____ ENTRIES SHOWN

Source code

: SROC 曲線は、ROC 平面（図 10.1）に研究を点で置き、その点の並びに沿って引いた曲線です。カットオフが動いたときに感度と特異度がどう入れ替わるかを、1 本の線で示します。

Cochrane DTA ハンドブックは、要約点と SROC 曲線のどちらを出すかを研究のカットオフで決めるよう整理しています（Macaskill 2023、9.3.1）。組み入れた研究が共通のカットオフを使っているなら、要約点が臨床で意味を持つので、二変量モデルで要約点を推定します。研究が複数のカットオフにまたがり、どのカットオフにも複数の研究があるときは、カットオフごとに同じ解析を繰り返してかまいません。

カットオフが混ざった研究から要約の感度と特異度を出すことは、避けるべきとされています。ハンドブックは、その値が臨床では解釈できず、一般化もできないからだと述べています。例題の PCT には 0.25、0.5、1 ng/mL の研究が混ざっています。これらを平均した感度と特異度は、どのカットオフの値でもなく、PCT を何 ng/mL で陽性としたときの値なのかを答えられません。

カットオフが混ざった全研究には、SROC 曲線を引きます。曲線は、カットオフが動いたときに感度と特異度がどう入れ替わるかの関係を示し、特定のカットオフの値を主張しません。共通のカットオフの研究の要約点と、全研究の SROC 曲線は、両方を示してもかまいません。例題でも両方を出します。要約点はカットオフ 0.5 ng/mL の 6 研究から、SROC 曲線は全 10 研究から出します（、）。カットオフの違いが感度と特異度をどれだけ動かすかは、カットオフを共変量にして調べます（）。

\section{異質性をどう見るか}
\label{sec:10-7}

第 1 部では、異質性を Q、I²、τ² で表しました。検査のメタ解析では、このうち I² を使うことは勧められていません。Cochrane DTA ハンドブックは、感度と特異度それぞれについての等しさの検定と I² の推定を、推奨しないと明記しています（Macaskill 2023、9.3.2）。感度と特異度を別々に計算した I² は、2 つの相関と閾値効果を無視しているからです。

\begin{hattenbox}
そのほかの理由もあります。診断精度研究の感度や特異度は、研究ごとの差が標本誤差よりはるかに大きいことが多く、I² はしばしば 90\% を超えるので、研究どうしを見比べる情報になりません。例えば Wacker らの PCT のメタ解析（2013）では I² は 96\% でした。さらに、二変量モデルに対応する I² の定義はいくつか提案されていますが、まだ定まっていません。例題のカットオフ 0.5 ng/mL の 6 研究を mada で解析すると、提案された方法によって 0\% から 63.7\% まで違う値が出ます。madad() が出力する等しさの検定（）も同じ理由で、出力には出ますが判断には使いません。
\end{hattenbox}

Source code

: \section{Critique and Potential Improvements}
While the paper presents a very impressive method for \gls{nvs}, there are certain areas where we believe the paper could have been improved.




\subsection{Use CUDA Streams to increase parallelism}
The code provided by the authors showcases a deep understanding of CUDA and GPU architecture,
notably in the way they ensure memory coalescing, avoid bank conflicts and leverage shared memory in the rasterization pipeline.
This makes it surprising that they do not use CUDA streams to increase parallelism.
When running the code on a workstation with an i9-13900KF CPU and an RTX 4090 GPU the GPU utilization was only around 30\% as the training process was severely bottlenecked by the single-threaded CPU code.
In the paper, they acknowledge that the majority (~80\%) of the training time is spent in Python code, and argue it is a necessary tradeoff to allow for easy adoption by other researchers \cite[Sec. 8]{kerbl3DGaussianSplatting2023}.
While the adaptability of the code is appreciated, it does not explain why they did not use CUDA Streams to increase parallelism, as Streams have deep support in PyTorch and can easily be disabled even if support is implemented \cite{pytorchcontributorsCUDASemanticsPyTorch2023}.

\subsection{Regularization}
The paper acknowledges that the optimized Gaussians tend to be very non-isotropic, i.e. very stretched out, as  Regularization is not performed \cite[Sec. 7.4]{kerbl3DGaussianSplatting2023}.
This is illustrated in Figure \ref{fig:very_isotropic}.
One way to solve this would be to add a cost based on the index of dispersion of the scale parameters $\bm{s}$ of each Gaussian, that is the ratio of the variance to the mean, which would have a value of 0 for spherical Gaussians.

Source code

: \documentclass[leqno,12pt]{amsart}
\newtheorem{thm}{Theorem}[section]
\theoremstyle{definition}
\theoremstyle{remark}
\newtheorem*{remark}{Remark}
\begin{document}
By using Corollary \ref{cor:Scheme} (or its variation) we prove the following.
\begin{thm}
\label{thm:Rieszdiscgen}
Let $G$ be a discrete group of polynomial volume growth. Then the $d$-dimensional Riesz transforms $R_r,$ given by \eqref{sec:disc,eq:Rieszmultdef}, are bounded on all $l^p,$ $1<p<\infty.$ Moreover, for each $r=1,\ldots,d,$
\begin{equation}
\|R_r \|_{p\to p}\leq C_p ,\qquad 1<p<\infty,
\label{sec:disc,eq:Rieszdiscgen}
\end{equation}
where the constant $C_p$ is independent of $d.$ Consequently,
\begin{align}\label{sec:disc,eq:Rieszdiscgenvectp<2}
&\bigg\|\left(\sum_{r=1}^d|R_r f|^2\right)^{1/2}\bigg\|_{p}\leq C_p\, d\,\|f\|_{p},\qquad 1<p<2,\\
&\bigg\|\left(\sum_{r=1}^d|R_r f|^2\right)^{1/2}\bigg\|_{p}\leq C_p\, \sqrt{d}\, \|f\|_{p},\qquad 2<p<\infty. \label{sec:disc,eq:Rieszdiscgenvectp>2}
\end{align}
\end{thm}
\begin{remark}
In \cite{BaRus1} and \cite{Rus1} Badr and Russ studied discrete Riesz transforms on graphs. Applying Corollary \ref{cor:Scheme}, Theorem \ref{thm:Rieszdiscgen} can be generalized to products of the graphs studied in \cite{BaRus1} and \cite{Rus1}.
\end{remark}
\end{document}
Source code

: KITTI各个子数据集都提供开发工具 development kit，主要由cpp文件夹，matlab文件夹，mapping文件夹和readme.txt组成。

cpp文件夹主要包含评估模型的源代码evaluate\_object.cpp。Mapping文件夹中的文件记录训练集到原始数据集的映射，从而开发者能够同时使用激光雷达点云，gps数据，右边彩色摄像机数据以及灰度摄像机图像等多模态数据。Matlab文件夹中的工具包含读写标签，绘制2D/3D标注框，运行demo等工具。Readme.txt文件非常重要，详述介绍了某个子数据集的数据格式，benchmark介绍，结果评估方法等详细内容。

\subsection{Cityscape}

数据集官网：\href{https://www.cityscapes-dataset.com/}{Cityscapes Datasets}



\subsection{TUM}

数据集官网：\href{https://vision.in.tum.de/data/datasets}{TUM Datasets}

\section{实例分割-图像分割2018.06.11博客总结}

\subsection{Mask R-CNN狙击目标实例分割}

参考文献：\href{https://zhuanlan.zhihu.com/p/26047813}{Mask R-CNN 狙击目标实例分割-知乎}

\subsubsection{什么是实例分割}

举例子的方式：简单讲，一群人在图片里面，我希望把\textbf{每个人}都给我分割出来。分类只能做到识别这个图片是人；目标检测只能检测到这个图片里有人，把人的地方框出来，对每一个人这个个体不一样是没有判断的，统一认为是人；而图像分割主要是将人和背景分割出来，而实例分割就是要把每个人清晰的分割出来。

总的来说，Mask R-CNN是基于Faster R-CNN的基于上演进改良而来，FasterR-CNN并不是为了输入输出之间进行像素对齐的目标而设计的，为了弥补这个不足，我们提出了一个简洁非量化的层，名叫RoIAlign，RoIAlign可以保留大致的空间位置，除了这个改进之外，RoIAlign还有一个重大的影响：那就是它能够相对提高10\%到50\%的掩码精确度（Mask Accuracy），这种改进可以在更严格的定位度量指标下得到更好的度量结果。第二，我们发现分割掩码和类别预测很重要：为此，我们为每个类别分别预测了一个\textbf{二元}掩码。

________

* DIRECTIONS FOR THIS TASK: Copy out each line carrying the string "training" from the data.

* RESPONSE AREA:
When running the code on a workstation with an i9-13900KF CPU and an RTX 4090 GPU the GPU utilization was only around 30\% as the training process was severely bottlenecked by the single-threaded CPU code.
In the paper, they acknowledge that the majority (~80\%) of the training time is spent in Python code, and argue it is a necessary tradeoff to allow for easy adoption by other researchers \cite[Sec. 8]{kerbl3DGaussianSplatting2023}.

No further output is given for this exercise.